132 F.4th 406
6th Cir.2025Background
- Three Kentucky Republican Party county executive committees (Boone, Hardin, Jessamine) challenged the Kentucky Registry of Election Finance’s (the "Registry") requirement that they register as a "political issues committee" to expend funds supporting a state constitutional amendment on the 2024 ballot.
- The Registry issued an advisory opinion stating executive committees could not spend funds raised for party nominees to support ballot amendments; to do so, members would need to form a separate political issues committee.
- Plaintiffs argued this requirement chilled their political speech and violated their First Amendment rights, as it prevented them from advocating for both party candidates and ballot amendments using the same entity and funds.
- The district court denied plaintiffs’ request for a preliminary injunction, reasoning the registration requirement was minimally burdensome and justified by governmental interests in disclosure and transparency.
- On appeal, the Sixth Circuit initially granted an injunction pending appeal but, after full briefing and argument, affirmed the district court’s denial, holding the requirement amounted to a disclosure regime, not a ban on speech.
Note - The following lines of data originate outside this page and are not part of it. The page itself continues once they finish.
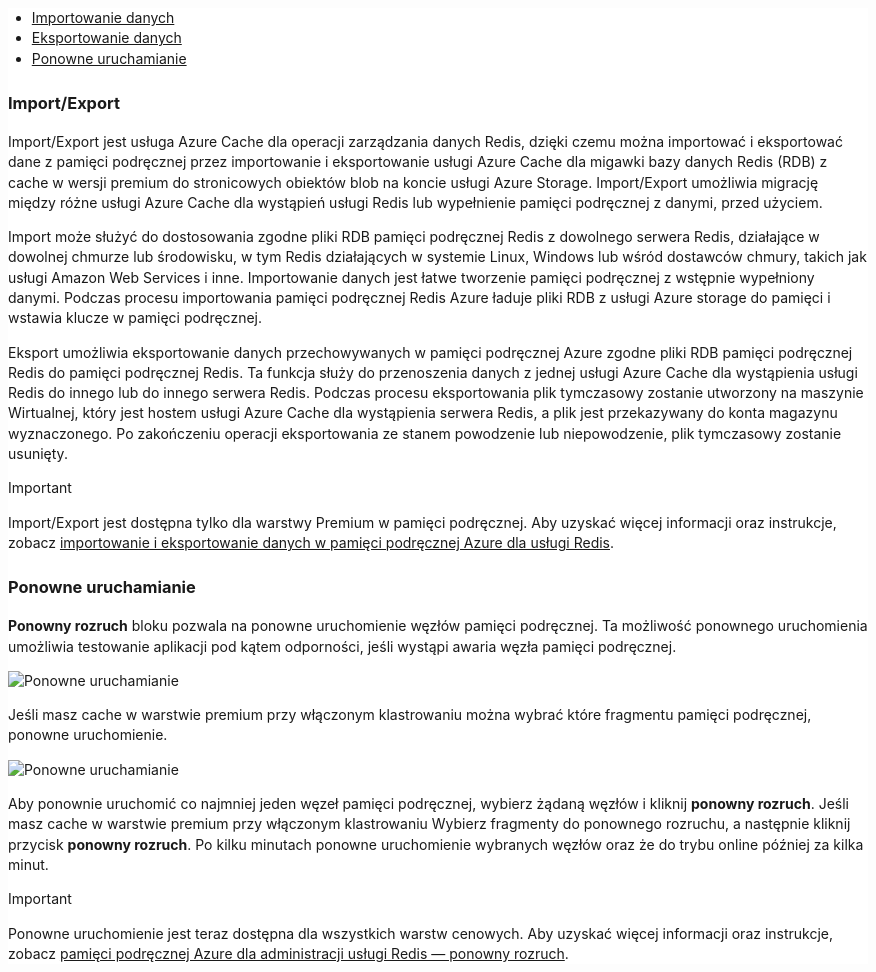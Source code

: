 * [Importowanie danych](#importexport)
* [Eksportowanie danych](#importexport)
* [Ponowne uruchamianie](#reboot)


### <a name="importexport"></a>Import/Export
Import/Export jest usługa Azure Cache dla operacji zarządzania danych Redis, dzięki czemu można importować i eksportować dane z pamięci podręcznej przez importowanie i eksportowanie usługi Azure Cache dla migawki bazy danych Redis (RDB) z cache w wersji premium do stronicowych obiektów blob na koncie usługi Azure Storage. Import/Export umożliwia migrację między różne usługi Azure Cache dla wystąpień usługi Redis lub wypełnienie pamięci podręcznej z danymi, przed użyciem.

Import może służyć do dostosowania zgodne pliki RDB pamięci podręcznej Redis z dowolnego serwera Redis, działające w dowolnej chmurze lub środowisku, w tym Redis działających w systemie Linux, Windows lub wśród dostawców chmury, takich jak usługi Amazon Web Services i inne. Importowanie danych jest łatwe tworzenie pamięci podręcznej z wstępnie wypełniony danymi. Podczas procesu importowania pamięci podręcznej Redis Azure ładuje pliki RDB z usługi Azure storage do pamięci i wstawia klucze w pamięci podręcznej.

Eksport umożliwia eksportowanie danych przechowywanych w pamięci podręcznej Azure zgodne pliki RDB pamięci podręcznej Redis do pamięci podręcznej Redis. Ta funkcja służy do przenoszenia danych z jednej usługi Azure Cache dla wystąpienia usługi Redis do innego lub do innego serwera Redis. Podczas procesu eksportowania plik tymczasowy zostanie utworzony na maszynie Wirtualnej, który jest hostem usługi Azure Cache dla wystąpienia serwera Redis, a plik jest przekazywany do konta magazynu wyznaczonego. Po zakończeniu operacji eksportowania ze stanem powodzenie lub niepowodzenie, plik tymczasowy zostanie usunięty.

> [!IMPORTANT]
> Import/Export jest dostępna tylko dla warstwy Premium w pamięci podręcznej. Aby uzyskać więcej informacji oraz instrukcje, zobacz [importowanie i eksportowanie danych w pamięci podręcznej Azure dla usługi Redis](cache-how-to-import-export-data.md).
> 
> 

### <a name="reboot"></a>Ponowne uruchamianie
**Ponowny rozruch** bloku pozwala na ponowne uruchomienie węzłów pamięci podręcznej. Ta możliwość ponownego uruchomienia umożliwia testowanie aplikacji pod kątem odporności, jeśli wystąpi awaria węzła pamięci podręcznej.

![Ponowne uruchamianie](./media/cache-configure/redis-cache-reboot.png)

Jeśli masz cache w warstwie premium przy włączonym klastrowaniu można wybrać które fragmentu pamięci podręcznej, ponowne uruchomienie.

![Ponowne uruchamianie](./media/cache-configure/redis-cache-reboot-cluster.png)

Aby ponownie uruchomić co najmniej jeden węzeł pamięci podręcznej, wybierz żądaną węzłów i kliknij **ponowny rozruch**. Jeśli masz cache w warstwie premium przy włączonym klastrowaniu Wybierz fragmenty do ponownego rozruchu, a następnie kliknij przycisk **ponowny rozruch**. Po kilku minutach ponowne uruchomienie wybranych węzłów oraz że do trybu online później za kilka minut.

> [!IMPORTANT]
> Ponowne uruchomienie jest teraz dostępna dla wszystkich warstw cenowych. Aby uzyskać więcej informacji oraz instrukcje, zobacz [pamięci podręcznej Azure dla administracji usługi Redis — ponowny rozruch](cache-administration.md#reboot).
> 
>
- One judge dissented, arguing the requirement was a content- and speaker-based restriction on core political speech in violation of the First Amendment.
Issues
| Issue | Plaintiff's Argument | Defendant's Argument | Held |
|---|---|---|---|
| Is requiring executive committees to register as a political issues committee before spending on ballot initiatives a ban on speech or a disclosure requirement? | It is a ban on political speech, as it forces parties to form a new entity and prohibits combined advocacy for candidates and issues; violates Citizens United. | It is a disclosure requirement, not a speech ban; entities may still advocate on ballot issues with appropriate disclosure. | Disclosure requirement; does not ban speech. |
| Does the requirement unconstitutionally burden First Amendment rights? | Yes; political speech and expenditure is highly protected; alternative means (new entity) do not mitigate the burden. | No; disclosure facilitates transparency, and the burden is justified and minimal for sophisticated actors like party committees. | No constitutional violation; registration is narrowly tailored. |
| Is the regime content- or speaker-based discrimination? | Yes; restricts speech based on content (ballot measures vs. candidate advocacy) and by speaker (party committee vs. other groups). | No; any group that wishes to advocate on ballot issues must comply equally; not based on identity or viewpoint. | Not discriminatory; regime applies uniformly. |
| What standard of scrutiny applies and is it satisfied? | Strict scrutiny is required for content/speaker-based restrictions; not met here. | Exacting scrutiny for disclosure laws; state’s transparency interest is substantial and the means are narrowly tailored. | Exacting scrutiny applies; regime survives review. |
Key Cases Cited
- Citizens United v. Fed. Election Comm’n, 558 U.S. 310 (2010) (ban on corporate spending for political speech unconstitutional; disclosure permissible, but outright suppression not allowed)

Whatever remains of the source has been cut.